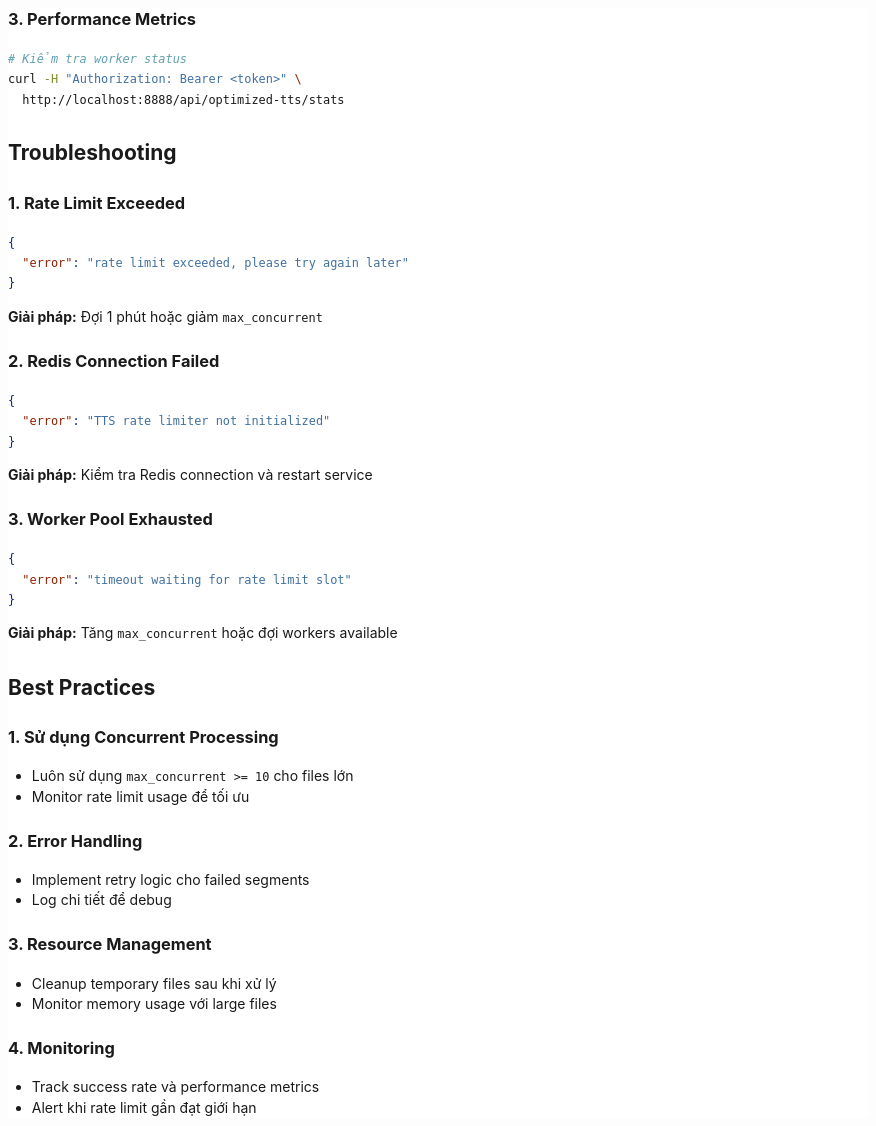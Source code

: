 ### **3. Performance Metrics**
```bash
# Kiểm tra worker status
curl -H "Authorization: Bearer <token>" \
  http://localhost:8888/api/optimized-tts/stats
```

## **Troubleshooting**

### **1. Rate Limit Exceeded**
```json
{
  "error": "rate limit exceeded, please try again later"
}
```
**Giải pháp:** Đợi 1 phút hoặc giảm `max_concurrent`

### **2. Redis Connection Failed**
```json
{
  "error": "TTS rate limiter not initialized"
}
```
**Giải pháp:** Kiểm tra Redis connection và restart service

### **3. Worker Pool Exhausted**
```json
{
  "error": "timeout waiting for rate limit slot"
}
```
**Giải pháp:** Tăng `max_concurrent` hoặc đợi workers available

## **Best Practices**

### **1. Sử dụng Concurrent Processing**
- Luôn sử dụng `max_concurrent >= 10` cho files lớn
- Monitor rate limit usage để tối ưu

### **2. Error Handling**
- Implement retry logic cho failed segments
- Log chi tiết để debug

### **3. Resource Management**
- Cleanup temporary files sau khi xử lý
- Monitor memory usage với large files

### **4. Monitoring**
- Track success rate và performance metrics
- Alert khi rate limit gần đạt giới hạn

+===+

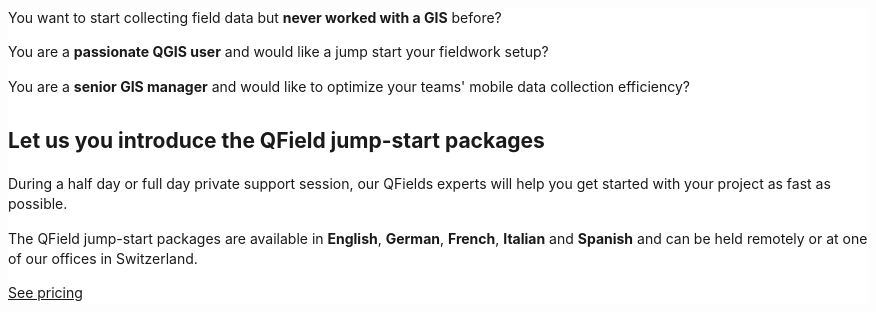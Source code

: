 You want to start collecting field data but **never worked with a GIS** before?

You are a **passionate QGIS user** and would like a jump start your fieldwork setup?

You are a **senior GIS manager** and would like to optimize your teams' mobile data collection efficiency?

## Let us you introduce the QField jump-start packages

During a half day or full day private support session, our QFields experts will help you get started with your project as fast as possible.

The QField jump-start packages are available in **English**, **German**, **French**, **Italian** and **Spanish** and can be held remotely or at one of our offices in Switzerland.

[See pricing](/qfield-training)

+===+

Description of the task. Copy the lines of the data above exactly as written, beginning with the line containing "### **3. Worker Pool Exhausted**" and ending with the line containing "- Alert khi rate limit gần đạt giới hạn", and leave out all other lines.

Completed task.
### **3. Worker Pool Exhausted**
```json
{
  "error": "timeout waiting for rate limit slot"
}
```
**Giải pháp:** Tăng `max_concurrent` hoặc đợi workers available

## **Best Practices**

### **1. Sử dụng Concurrent Processing**
- Luôn sử dụng `max_concurrent >= 10` cho files lớn
- Monitor rate limit usage để tối ưu

### **2. Error Handling**
- Implement retry logic cho failed segments
- Log chi tiết để debug

### **3. Resource Management**
- Cleanup temporary files sau khi xử lý
- Monitor memory usage với large files

### **4. Monitoring**
- Track success rate và performance metrics
- Alert khi rate limit gần đạt giới hạn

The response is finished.